_What to produce_: From the entries that follow, copy each line containing the word "passion".

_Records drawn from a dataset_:
☆ ☆ ☆ ☆

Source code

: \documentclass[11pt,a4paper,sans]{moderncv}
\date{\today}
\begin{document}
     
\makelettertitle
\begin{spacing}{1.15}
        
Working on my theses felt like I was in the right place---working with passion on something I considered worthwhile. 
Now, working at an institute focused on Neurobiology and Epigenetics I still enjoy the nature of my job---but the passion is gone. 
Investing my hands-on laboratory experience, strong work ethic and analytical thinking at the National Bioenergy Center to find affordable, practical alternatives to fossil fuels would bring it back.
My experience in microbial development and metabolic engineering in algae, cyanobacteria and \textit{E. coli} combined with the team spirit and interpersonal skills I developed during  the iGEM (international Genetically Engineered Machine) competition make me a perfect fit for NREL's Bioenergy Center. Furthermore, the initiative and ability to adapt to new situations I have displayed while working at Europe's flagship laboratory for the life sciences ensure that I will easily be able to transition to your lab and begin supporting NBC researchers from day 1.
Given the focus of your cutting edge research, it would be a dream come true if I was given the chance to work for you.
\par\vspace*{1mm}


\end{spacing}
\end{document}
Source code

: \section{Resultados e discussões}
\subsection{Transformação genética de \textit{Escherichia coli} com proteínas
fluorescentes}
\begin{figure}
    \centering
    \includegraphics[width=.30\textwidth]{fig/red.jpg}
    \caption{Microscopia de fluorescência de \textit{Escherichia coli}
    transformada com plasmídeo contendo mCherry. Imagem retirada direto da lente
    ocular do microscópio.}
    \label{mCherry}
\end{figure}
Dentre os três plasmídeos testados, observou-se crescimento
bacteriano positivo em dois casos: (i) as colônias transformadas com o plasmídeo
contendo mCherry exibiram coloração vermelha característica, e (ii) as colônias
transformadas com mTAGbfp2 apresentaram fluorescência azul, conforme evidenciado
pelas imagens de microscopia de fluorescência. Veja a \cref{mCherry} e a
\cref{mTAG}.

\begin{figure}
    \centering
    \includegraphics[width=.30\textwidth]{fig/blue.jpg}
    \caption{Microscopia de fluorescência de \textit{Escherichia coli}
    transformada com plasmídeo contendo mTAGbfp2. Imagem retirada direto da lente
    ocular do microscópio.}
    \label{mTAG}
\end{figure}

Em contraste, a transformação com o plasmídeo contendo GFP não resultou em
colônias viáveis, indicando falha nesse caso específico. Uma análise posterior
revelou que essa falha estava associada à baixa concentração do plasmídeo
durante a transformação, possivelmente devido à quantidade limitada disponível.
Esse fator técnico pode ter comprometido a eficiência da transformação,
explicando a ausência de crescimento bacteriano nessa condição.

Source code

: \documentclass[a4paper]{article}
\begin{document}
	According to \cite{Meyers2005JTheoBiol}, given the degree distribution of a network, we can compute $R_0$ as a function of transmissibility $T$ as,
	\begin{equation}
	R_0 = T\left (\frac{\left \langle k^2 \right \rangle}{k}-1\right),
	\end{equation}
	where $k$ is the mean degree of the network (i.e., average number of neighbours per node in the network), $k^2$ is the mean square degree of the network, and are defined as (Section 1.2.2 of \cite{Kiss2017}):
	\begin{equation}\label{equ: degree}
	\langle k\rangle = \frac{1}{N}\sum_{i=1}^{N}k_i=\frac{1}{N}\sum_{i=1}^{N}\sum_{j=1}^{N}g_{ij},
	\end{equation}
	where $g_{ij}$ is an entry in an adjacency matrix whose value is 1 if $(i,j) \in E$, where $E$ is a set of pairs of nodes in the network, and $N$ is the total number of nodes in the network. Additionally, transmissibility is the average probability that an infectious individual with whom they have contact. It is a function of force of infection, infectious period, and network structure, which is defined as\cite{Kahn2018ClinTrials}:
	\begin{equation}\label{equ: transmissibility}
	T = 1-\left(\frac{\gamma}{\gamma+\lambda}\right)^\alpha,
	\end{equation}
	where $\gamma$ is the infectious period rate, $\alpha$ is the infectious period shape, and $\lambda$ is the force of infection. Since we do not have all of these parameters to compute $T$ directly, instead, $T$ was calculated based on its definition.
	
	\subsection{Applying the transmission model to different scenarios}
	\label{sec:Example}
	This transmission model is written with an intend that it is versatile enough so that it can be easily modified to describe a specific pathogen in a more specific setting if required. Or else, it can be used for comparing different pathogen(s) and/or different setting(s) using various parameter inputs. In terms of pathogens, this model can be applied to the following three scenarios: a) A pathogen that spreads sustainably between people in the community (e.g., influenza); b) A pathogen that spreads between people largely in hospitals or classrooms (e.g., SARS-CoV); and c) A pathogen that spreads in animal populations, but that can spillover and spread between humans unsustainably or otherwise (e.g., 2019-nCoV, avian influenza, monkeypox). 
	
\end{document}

☆ ☆ ☆ ☆

_Written solution_:
Working on my theses felt like I was in the right place---working with passion on something I considered worthwhile. 
Now, working at an institute focused on Neurobiology and Epigenetics I still enjoy the nature of my job---but the passion is gone. 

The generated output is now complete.